1.     Xeikon and Agfa entered into a transfer agreement on May 16, 2000 (the
       "Agreement") by virtue of which Agfa transfers or causes to transfer to
       Xeikon on a worldwide basis the activities of the Agfa Group in
       connection with the research and development, manufacturing, marketing,
       sale and servicing of toner-based digital printing equipment and related
       toners and developers.

2.     From a review conducted following the execution of the Agreement, it has
       appeared that the parcels identified as "1072/2", "1076k", and "1076x"
       (as identified on the relevant plans and in the report of the land
       surveyor, Mr. F. Janssens) (the "Parcels") are not held by Luithagen, but
       rather by Agfa.

3.     Moreover, it has appeared that the reference in Section 4.1.1 as well as
       in Exhibit 4.1.1 of the Agreement to (a) 16 new and unused digital
       printing presses, and (b) 35 unused and obsolete and/or used digital
       printing presses entailed a clerical error.

       The composition of the aforementioned presses has also undergone certain
       further modifications, apart from this clerical error. Parties are
       willing to agree on specific arrangements resulting from and taking into
       account these modifications.

4.     In addition, it has appeared that certain adaptations to the current
       estimate of the aggregate value of the Inventory that is acquired by
       Xeikon as part of the DPS Division Contribution were necessary.

5.     Section 2.2.(c) of the Agreement provides that the SO Sale will be
       implemented on a country by country basis and pursuant to separate
       agreements (the "SO Agreements").
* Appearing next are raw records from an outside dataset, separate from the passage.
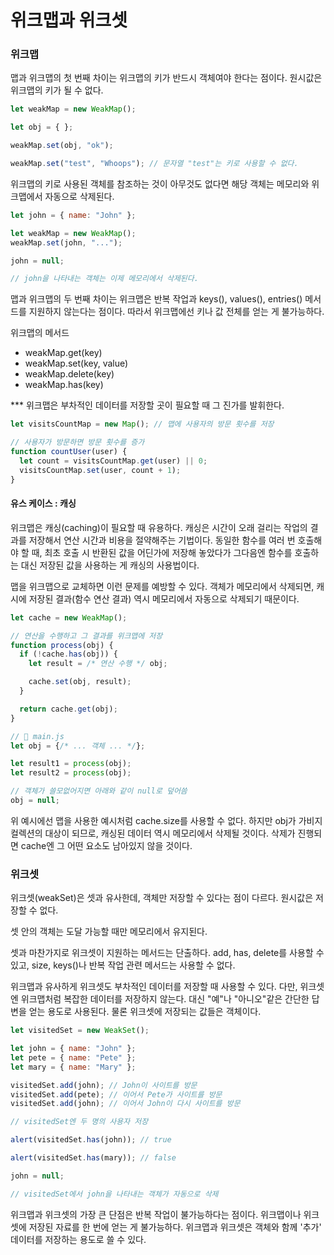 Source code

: # 위크맵과 위크셋

### 위크맵

맵과 위크맵의 첫 번째 차이는 위크맵의 키가 반드시 객체여야 한다는 점이다. 원시값은 위크맵의 키가 될 수 없다.

```javascript
let weakMap = new WeakMap();

let obj = { };

weakMap.set(obj, "ok");

weakMap.set("test", "Whoops"); // 문자열 "test"는 키로 사용할 수 없다.
```

위크맵의 키로 사용된 객체를 참조하는 것이 아무것도 없다면 해당 객체는 메모리와 위크맵에서 자동으로 삭제된다.

```javascript
let john = { name: "John" };

let weakMap = new WeakMap();
weakMap.set(john, "...");

john = null; 

// john을 나타내는 객체는 이제 메모리에서 삭제된다.
```

맵과 위크맵의 두 번째 차이는 위크맵은 반복 작업과 keys(), values(), entries() 메서드를 지원하지 않는다는 점이다. 따라서 위크맵에선 키나 값 전체를 얻는 게 불가능하다.

위크맵의 메서드

- weakMap.get(key)
- weakMap.set(key, value)
- weakMap.delete(key)
- weakMap.has(key)

*** 위크맵은 부차적인 데이터를 저장할 곳이 필요할 때 그 진가를 발휘한다.

```javascript
let visitsCountMap = new Map(); // 맵에 사용자의 방문 횟수를 저장

// 사용자가 방문하면 방문 횟수를 증가
function countUser(user) {
  let count = visitsCountMap.get(user) || 0;
  visitsCountMap.set(user, count + 1);
}
```

#### 유스 케이스 : 캐싱

위크맵은 캐싱(caching)이 필요할 때 유용하다. 캐싱은 시간이 오래 걸리는 작업의 결과를 저장해서 연산 시간과 비용을 절약해주는 기법이다. 동일한 함수를 여러 번 호출해야 할 때, 최초 호출 시 반환된 값을 어딘가에 저장해 놓았다가 그다음엔 함수를 호출하는 대신 저장된 값을 사용하는 게 캐싱의 사용법이다.

맵을 위크맵으로 교체하면 이런 문제를 예방할 수 있다. 객체가 메모리에서 삭제되면, 캐시에 저장된 결과(함수 연산 결과) 역시 메모리에서 자동으로 삭제되기 때문이다.

```javascript
let cache = new WeakMap();

// 연산을 수행하고 그 결과를 위크맵에 저장
function process(obj) {
  if (!cache.has(obj)) {
    let result = /* 연산 수행 */ obj;

    cache.set(obj, result);
  }

  return cache.get(obj);
}

// 📁 main.js
let obj = {/* ... 객체 ... */};

let result1 = process(obj);
let result2 = process(obj);

// 객체가 쓸모없어지면 아래와 같이 null로 덮어씀
obj = null;
```

위 예시에선 맵을 사용한 예시처럼 cache.size를 사용할 수 없다. 하지만 obj가 가비지 컬렉션의 대상이 되므로, 캐싱된 데이터 역시 메모리에서 삭제될 것이다. 삭제가 진행되면 cache엔 그 어떤 요소도 남아있지 않을 것이다.

### 위크셋

위크셋(weakSet)은 셋과 유사한데, 객체만 저장할 수 있다는 점이 다르다. 원시값은 저장할 수 없다.

셋 안의 객체는 도달 가능할 때만 메모리에서 유지된다.

셋과 마찬가지로 위크셋이 지원하는 메서드는 단출하다. add, has, delete를 사용할 수 있고, size, keys()나 반복 작업 관련 메서드는 사용할 수 없다.

위크맵과 유사하게 위크셋도 부차적인 데이터를 저장할 때 사용할 수 있다. 다만, 위크셋엔 위크맵처럼 복잡한 데이터를 저장하지 않는다. 대신 "예"나 "아니오"같은 간단한 답변을 얻는 용도로 사용된다. 물론 위크셋에 저장되는 값들은 객체이다. 

```javascript
let visitedSet = new WeakSet();

let john = { name: "John" };
let pete = { name: "Pete" };
let mary = { name: "Mary" };

visitedSet.add(john); // John이 사이트를 방문
visitedSet.add(pete); // 이어서 Pete가 사이트를 방문
visitedSet.add(john); // 이어서 John이 다시 사이트를 방문

// visitedSet엔 두 명의 사용자 저장

alert(visitedSet.has(john)); // true

alert(visitedSet.has(mary)); // false

john = null;

// visitedSet에서 john을 나타내는 객체가 자동으로 삭제
```

위크맵과 위크셋의 가장 큰 단점은 반복 작업이 불가능하다는 점이다. 위크맵이나 위크셋에 저장된 자료를 한 번에 얻는 게 불가능하다. 위크맵과 위크셋은 객체와 함께 '추가' 데이터를 저장하는 용도로 쓸 수 있다.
Xeikon and Agfa are willing to specify
       that the arrangements laid down in these SO Agreements are without
       prejudice to the arrangements laid down in the Agreement.

       In this respect, Xeikon and Agfa, however, confirm that the continuation
       to operate the SO Activity by the Sales Organization Company (as provided
       for in such SO Agreements) does not infringe upon the non-competition
       covenant laid down in Section 12 of the Agreement.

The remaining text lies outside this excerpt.